Aparentemente O Estrangeiro é um convencional film noir, fora do contexto da obra de Welles e longe das suas obras-primas. No entanto, o filme é mais do que um simples filme negro, onde é possível identificar a mestria do realizador, quer a nível do desenvolvimento das personagens, quer a nível do seu estilo visual. De tal forma, que, ao vermos O Estrangeiro vem-nos à cabeça cenas de outros filmes do realizador, nomeadamente através dos arrojados ângulos de câmara tão característicos de Welles.

Outra característica de O Estrangeiro é o facto de, também neste filme, Welles não se importar de apresentar e interpretar, ele mesmo, uma personagem tão atroz como Franz Kindler, um criminoso de guerra nazi procurado pelos seus horríveis crimes. Aqui, encontramos semelhanças com a O Terceiro Homem, realizado por Carol Reed, mas onde Welles interpreta também um desprezível criminoso que rouba penicilina e a vende alterada, provocando deformações em crianças.
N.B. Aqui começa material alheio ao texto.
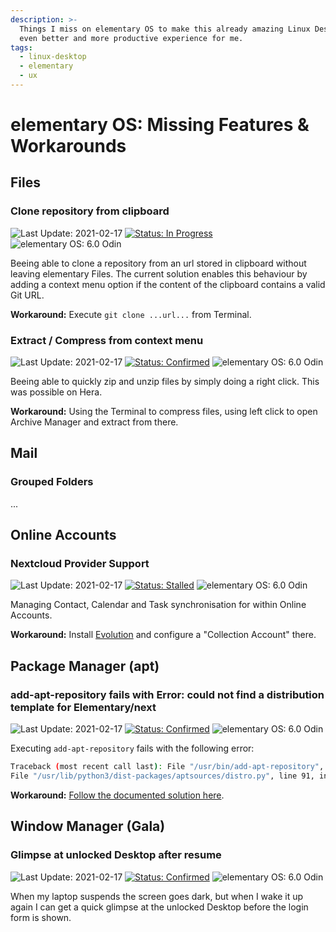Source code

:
 ```yaml
---
description: >-
  Things I miss on elementary OS to make this already amazing Linux Desktop an
  even better and more productive experience for me.
tags:
  - linux-desktop
  - elementary
  - ux
---
```


# elementary OS: Missing Features & Workarounds

## Files

### Clone repository from clipboard

![Last Update: 2021-02-17](https://img.shields.io/badge/last%20update-2021--02--17-lightgrey?style=social)
[![Status: In Progress](https://img.shields.io/badge/status-in-progress-green)](https://github.com/elementary/files/pull/1310)
![elementary OS: 6.0 Odin](https://img.shields.io/badge/elementary%C2%A0OS-6.0%20Odin-007aff)

Beeing able to clone a repository from an url stored in clipboard without leaving elementary Files. The current solution enables this
behaviour by adding a context menu option if the content of the clipboard contains a valid Git URL.

**Workaround:** Execute `git clone ...url...` from Terminal.

### Extract / Compress from context menu

![Last Update: 2021-02-17](https://img.shields.io/badge/last%20update-2021--02--17-lightgrey?style=social)
[![Status: Confirmed](https://img.shields.io/badge/status-confirmed-blue)](https://github.com/elementary/os-patches/issues/136)
![elementary OS: 6.0 Odin](https://img.shields.io/badge/elementary%C2%A0OS-6.0%20Odin-007aff)

Beeing able to quickly zip and unzip files by simply doing a right click. This was possible on Hera.

**Workaround:** Using the Terminal to compress files, using left click to open Archive Manager and extract from there.

## Mail

### Grouped Folders

...

## Online Accounts

### Nextcloud Provider Support

![Last Update: 2021-02-17](https://img.shields.io/badge/last%20update-2021--02--17-lightgrey?style=social)
[![Status: Stalled](https://img.shields.io/badge/status-stalled-orange)](https://github.com/elementary/switchboard-plug-onlineaccounts/pull/121)
![elementary OS: 6.0 Odin](https://img.shields.io/badge/elementary%C2%A0OS-6.0%20Odin-007aff)

Managing Contact, Calendar and Task synchronisation for within Online Accounts.

**Workaround:** Install [Evolution](https://wiki.gnome.org/Apps/Evolution/) and configure a "Collection Account" there.

## Package Manager (apt)

### add-apt-repository fails with Error: could not find a distribution template for Elementary/next

![Last Update: 2021-02-17](https://img.shields.io/badge/last%20update-2021--02--17-lightgrey?style=social)
[![Status: Confirmed](https://img.shields.io/badge/status-confirmed-blue)](https://github.com/elementary/os-patches/issues/136)
![elementary OS: 6.0 Odin](https://img.shields.io/badge/elementary%C2%A0OS-6.0%20Odin-007aff)

Executing `add-apt-repository` fails with the following error:

```bash
Traceback (most recent call last): File "/usr/bin/add-apt-repository", line 108, in sp = SoftwareProperties(options=options) File "/usr/lib/python3/dist-packages/softwareproperties/SoftwareProperties.py", line 118, in init self.reload_sourceslist() File "/usr/lib/python3/dist-packages/softwareproperties/SoftwareProperties.py", line 613, in reload_sourceslist self.distro.get_sources(self.sourceslist)
File "/usr/lib/python3/dist-packages/aptsources/distro.py", line 91, in get_sources raise NoDistroTemplateException( aptsources.distro.NoDistroTemplateException: Error: could not find a distribution template for Elementary/odin
```

**Workaround:** [Follow the documented solution here](areas/linux-desktop/fix-error-distribution-template-for-elementary-odin).

## Window Manager (Gala)

### Glimpse at unlocked Desktop after resume

![Last Update: 2021-02-17](https://img.shields.io/badge/last%20update-2021--02--17-lightgrey?style=social)
[![Status: Confirmed](https://img.shields.io/badge/status-confirmed-blue)](https://github.com/elementary/gala/issues/988)
![elementary OS: 6.0 Odin](https://img.shields.io/badge/elementary%C2%A0OS-6.0%20Odin-007aff)

When my laptop suspends the screen goes dark, but when I wake it up again I can get a quick glimpse at the unlocked Desktop before the login form is shown.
Durante a produção de O Estrangeiro, Orson Welles teve de fazer diversas concessões artísticas e nem sempre a produção decorreu como pretendia. No entanto, o realizador conseguiu o objectivo de terminar o filme a tempo e sem exceder o orçamento previsto. Para isso muito contribui-o o facto de o contracto assinado com o produtor Sam Spiegel (na altura conhecido por S.P. Eagle porque considerava o nome mais distinto) que estipulava que, caso gasta-se mais tempo e dinheiro que o previsto, seria despedido como realizador, mas continuaria como actor. Welles aceitou esta condição, para além de ter também aceitado um guião de filmagens preestabelecido e do qual não tinha grande espaço de manobra.

Com todas as condicionantes da produção, Welles cumpriu o acordado e, muito embora a crítica tenha considerado um filme menor do realizador, a verdade é que O Estrangeiro foi o único filme verdadeiramente lucrativo da carreira de Welles e abriu-lhe novamente as portas para realizar filmes com a liberdade criativa desejada. O seu filme seguinte (A Dama de Xangai) não poderia ser o mais oposto de O Estrangeiro: se este é um filme convencional, o primeiro é um dos mais arrojados da carreira de Welles.

Muito embora não seja um dos melhores trabalhos de Welles, O Estrangeiro é um thriller interessante, que tem uma dimensão única graças ao seu realizador/protagonista.